Supplied records
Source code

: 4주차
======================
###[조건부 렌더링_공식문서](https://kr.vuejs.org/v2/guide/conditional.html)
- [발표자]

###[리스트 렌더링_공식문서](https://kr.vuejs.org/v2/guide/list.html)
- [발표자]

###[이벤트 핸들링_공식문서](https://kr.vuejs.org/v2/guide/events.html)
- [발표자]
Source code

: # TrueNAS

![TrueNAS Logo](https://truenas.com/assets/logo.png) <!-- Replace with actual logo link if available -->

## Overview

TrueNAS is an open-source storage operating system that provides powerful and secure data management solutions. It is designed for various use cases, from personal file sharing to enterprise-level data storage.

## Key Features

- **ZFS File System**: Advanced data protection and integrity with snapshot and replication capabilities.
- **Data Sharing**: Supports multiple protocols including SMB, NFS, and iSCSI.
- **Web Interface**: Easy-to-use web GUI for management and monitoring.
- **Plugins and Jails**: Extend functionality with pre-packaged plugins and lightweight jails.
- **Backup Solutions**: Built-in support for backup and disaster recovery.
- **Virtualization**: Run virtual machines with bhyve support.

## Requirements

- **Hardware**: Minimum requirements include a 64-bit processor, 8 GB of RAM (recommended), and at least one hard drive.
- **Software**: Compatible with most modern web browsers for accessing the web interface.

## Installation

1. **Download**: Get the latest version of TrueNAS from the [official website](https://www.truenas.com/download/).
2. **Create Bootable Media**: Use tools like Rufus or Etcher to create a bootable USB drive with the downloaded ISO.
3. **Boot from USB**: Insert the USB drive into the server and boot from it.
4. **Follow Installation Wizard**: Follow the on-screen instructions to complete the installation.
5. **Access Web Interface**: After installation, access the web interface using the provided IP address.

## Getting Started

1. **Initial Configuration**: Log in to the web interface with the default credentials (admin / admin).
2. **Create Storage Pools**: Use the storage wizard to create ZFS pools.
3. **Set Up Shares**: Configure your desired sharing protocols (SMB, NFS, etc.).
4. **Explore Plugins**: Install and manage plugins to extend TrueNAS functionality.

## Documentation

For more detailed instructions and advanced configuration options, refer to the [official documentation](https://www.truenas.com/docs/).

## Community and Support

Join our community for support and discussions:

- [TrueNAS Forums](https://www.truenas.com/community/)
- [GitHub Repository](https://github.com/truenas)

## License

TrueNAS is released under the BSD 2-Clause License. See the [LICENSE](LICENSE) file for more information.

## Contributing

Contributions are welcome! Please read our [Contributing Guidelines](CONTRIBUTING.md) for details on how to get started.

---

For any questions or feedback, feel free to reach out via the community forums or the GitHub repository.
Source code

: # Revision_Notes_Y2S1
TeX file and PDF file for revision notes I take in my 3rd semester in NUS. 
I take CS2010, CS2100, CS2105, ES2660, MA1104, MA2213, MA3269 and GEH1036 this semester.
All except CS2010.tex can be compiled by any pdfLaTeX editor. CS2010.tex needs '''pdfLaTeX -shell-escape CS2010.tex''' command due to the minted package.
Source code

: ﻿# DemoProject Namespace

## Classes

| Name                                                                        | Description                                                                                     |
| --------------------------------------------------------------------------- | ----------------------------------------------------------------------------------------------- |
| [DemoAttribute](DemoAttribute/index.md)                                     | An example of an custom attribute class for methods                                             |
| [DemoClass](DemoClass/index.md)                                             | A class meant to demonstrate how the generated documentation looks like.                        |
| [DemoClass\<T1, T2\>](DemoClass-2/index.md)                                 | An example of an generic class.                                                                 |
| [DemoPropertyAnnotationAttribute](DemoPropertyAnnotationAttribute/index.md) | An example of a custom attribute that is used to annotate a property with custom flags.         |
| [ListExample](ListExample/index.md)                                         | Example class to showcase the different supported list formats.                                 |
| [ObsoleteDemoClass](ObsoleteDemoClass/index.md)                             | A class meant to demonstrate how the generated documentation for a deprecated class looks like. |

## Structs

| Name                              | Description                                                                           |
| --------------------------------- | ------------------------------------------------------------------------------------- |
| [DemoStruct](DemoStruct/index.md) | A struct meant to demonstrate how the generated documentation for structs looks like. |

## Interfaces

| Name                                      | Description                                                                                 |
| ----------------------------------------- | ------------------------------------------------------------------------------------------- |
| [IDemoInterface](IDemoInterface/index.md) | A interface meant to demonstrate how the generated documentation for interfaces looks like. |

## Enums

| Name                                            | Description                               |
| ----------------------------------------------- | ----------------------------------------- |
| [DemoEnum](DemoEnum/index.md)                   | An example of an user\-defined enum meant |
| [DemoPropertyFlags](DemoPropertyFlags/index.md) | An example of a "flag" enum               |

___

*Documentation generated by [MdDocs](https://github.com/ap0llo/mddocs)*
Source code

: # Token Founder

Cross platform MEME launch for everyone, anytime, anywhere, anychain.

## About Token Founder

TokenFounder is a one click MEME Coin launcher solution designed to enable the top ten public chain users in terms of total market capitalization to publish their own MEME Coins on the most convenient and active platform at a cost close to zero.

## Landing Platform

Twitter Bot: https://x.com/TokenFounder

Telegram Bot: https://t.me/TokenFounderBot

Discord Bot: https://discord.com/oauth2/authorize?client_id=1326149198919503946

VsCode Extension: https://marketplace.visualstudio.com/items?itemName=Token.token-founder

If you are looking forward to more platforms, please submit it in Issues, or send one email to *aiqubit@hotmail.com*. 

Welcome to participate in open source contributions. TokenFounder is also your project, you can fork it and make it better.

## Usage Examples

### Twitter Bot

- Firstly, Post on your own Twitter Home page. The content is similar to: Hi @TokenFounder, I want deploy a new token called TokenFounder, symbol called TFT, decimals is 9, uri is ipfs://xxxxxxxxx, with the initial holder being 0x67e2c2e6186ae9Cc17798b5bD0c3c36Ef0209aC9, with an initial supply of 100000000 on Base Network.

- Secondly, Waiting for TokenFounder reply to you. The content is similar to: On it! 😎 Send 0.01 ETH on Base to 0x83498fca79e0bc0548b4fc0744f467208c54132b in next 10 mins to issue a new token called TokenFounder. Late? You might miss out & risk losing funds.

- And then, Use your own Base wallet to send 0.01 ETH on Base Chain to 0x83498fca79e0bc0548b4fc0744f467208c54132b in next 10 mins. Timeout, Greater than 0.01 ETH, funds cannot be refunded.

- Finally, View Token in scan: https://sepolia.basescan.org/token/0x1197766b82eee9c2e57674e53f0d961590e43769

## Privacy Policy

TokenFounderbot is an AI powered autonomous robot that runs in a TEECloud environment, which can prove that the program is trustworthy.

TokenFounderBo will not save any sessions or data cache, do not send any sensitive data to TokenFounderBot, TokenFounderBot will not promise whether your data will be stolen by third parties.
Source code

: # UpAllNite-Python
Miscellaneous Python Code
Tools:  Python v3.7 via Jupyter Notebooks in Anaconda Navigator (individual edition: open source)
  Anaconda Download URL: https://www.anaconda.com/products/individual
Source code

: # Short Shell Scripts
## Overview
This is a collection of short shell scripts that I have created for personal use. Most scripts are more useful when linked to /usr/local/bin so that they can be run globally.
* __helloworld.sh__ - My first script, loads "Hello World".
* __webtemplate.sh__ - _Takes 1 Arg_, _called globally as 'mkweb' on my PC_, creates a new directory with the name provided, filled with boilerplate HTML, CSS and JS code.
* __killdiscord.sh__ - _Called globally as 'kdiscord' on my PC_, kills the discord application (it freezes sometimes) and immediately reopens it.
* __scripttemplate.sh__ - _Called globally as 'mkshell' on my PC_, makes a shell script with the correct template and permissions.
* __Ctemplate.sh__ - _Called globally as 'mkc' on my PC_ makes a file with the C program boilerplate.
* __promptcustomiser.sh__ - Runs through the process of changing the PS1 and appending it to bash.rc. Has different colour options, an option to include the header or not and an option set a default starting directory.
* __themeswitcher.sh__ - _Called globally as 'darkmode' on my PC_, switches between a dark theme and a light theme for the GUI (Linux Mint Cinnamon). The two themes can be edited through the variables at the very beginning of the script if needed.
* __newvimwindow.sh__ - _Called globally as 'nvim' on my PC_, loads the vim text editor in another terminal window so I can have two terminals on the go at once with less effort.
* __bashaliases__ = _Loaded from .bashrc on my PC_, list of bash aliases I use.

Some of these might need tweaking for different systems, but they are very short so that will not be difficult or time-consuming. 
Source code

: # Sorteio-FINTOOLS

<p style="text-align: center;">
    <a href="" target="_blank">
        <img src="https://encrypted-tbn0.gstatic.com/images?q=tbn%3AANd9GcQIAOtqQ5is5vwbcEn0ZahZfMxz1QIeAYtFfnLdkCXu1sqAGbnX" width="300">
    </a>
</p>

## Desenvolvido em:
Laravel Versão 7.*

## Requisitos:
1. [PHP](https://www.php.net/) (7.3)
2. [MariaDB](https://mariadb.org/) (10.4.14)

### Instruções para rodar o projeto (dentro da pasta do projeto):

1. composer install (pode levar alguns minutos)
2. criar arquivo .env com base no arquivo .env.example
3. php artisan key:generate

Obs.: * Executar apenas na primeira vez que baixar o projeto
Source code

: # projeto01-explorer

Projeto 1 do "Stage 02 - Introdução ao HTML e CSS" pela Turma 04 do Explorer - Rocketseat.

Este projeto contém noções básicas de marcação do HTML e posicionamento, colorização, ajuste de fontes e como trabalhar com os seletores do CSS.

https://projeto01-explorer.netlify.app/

Exercise directions
Only an exact copy of the listing above, from its first line up to and including the line with "- **Data Sharing**: Supports", counts as the answer.

Written answer
Source code

: 4주차
======================
###[조건부 렌더링_공식문서](https://kr.vuejs.org/v2/guide/conditional.html)
- [발표자]

###[리스트 렌더링_공식문서](https://kr.vuejs.org/v2/guide/list.html)
- [발표자]

###[이벤트 핸들링_공식문서](https://kr.vuejs.org/v2/guide/events.html)
- [발표자]
Source code

: # TrueNAS

![TrueNAS Logo](https://truenas.com/assets/logo.png) <!-- Replace with actual logo link if available -->

## Overview

TrueNAS is an open-source storage operating system that provides powerful and secure data management solutions. It is designed for various use cases, from personal file sharing to enterprise-level data storage.

## Key Features

- **ZFS File System**: Advanced data protection and integrity with snapshot and replication capabilities.
- **Data Sharing**: Supports multiple protocols including SMB, NFS, and iSCSI.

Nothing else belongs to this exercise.